── Data records
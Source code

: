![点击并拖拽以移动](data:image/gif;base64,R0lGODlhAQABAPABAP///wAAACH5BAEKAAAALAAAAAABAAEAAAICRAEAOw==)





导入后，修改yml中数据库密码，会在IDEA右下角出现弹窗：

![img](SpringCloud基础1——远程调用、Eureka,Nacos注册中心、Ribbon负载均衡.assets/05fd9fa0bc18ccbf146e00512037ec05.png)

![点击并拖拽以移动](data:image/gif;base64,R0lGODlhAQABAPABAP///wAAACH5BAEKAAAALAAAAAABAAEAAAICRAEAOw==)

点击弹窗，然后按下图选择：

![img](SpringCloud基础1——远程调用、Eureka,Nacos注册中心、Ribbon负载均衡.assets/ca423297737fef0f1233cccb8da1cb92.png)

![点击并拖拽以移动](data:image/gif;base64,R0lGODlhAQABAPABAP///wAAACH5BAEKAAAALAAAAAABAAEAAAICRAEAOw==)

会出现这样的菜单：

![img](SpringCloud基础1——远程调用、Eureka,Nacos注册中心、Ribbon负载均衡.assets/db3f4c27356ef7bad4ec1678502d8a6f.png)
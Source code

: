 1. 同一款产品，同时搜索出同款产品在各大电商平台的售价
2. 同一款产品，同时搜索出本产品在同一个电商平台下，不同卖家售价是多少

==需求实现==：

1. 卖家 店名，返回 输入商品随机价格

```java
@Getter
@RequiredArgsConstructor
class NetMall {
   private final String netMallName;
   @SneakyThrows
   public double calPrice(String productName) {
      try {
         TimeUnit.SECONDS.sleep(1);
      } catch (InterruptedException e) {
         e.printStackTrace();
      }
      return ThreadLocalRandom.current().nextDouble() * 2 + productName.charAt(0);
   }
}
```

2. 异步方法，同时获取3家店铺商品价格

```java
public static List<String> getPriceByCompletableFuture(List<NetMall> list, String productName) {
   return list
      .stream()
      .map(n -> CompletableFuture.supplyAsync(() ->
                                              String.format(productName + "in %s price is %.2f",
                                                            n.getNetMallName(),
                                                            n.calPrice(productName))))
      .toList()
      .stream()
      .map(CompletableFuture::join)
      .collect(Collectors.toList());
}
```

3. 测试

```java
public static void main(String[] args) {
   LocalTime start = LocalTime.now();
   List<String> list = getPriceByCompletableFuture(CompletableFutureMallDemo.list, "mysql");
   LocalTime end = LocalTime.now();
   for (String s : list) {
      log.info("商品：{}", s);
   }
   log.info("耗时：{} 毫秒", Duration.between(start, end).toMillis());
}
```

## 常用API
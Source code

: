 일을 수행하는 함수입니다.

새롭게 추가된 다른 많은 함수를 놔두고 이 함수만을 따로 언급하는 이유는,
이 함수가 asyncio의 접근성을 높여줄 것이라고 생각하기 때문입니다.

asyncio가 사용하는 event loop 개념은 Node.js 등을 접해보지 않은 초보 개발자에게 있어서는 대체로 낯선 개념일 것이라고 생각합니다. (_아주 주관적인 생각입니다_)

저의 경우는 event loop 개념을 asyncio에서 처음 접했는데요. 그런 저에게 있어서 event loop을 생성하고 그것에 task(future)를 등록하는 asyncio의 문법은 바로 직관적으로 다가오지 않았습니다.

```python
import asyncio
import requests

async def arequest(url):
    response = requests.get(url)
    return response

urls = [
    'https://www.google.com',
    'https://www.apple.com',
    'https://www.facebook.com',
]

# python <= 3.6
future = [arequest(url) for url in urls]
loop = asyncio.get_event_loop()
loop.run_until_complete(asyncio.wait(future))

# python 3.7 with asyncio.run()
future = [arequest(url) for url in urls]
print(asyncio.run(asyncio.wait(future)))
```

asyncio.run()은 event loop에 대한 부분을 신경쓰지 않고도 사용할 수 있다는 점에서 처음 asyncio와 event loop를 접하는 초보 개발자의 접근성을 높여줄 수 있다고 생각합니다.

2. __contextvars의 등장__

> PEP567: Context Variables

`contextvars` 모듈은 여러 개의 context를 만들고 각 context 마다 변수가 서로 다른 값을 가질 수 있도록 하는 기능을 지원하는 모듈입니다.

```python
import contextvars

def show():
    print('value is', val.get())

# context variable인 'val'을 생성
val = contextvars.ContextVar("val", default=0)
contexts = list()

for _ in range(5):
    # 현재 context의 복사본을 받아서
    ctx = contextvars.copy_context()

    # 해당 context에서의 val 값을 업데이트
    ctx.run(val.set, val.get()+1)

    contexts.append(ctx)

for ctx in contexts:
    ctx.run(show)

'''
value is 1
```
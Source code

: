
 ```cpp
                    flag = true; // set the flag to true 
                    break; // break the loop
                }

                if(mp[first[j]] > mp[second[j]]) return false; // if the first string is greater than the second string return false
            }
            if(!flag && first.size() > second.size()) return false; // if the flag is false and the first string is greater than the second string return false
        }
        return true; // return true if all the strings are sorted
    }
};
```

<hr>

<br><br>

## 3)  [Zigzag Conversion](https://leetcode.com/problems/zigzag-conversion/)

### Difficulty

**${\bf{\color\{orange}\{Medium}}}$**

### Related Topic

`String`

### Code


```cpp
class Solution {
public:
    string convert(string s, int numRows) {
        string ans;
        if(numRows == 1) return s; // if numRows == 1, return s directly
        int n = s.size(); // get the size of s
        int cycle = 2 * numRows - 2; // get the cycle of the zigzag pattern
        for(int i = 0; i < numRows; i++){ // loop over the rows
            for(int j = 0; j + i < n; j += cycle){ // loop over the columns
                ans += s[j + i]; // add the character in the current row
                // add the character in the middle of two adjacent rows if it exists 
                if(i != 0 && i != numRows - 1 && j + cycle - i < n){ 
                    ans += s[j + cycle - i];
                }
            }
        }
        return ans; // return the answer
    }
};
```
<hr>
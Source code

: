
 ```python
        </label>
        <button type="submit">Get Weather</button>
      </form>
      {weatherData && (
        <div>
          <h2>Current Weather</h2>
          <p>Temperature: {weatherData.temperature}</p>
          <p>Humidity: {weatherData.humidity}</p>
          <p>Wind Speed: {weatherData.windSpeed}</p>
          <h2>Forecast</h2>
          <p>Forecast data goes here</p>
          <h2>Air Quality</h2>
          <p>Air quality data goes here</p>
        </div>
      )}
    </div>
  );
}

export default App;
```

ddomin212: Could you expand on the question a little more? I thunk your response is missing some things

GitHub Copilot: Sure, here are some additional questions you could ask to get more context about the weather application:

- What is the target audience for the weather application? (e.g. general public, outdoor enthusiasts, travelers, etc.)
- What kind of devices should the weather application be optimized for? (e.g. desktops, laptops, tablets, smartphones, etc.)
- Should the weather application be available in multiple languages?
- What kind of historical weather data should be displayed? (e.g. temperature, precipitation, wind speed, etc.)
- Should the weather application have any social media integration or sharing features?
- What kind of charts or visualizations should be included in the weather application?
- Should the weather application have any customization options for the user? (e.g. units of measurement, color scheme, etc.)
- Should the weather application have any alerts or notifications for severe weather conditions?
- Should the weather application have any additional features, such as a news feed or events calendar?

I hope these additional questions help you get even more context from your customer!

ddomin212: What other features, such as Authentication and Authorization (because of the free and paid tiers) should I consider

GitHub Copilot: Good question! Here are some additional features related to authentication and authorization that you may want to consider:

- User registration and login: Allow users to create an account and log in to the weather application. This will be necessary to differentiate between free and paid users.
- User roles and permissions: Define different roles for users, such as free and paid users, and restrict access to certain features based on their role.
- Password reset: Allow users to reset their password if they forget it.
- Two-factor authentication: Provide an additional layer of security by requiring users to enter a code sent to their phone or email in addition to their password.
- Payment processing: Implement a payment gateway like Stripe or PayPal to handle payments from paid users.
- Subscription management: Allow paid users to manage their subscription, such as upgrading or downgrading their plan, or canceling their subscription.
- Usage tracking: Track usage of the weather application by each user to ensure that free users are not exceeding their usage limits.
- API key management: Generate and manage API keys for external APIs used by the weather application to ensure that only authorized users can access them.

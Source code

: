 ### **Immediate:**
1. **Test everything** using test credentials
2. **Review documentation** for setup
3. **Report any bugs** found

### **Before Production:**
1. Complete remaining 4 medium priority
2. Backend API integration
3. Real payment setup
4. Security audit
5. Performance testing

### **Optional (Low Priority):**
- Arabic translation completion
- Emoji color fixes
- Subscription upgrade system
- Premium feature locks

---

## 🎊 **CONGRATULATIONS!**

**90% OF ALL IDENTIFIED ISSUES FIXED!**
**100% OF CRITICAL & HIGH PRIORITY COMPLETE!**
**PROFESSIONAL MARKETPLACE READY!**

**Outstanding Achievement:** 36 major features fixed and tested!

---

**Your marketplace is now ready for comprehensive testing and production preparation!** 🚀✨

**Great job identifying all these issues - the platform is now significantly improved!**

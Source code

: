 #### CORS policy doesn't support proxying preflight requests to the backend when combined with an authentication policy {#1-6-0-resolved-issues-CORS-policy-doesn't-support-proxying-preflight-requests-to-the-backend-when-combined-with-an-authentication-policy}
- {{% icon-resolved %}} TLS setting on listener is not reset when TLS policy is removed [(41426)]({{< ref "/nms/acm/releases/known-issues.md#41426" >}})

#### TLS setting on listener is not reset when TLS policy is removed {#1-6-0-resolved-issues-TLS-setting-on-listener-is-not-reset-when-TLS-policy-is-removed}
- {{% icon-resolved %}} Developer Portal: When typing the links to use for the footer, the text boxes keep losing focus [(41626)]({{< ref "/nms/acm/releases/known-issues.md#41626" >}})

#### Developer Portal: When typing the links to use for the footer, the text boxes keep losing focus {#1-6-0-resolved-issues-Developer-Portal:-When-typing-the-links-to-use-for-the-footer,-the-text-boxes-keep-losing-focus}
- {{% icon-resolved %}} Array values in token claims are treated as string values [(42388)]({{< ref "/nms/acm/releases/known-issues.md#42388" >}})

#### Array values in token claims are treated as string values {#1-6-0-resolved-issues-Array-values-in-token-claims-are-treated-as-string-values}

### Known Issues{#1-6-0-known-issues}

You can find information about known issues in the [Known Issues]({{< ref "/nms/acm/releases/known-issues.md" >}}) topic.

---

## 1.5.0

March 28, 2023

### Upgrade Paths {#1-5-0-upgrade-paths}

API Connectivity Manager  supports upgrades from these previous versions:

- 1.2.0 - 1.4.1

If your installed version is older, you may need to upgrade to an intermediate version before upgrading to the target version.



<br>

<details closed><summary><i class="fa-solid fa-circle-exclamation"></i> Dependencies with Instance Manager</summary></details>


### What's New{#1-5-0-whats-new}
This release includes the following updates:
────
Among the lines above, find the ones containing "import" and copy them.

Output for this task:
import asyncio
import requests
import contextvars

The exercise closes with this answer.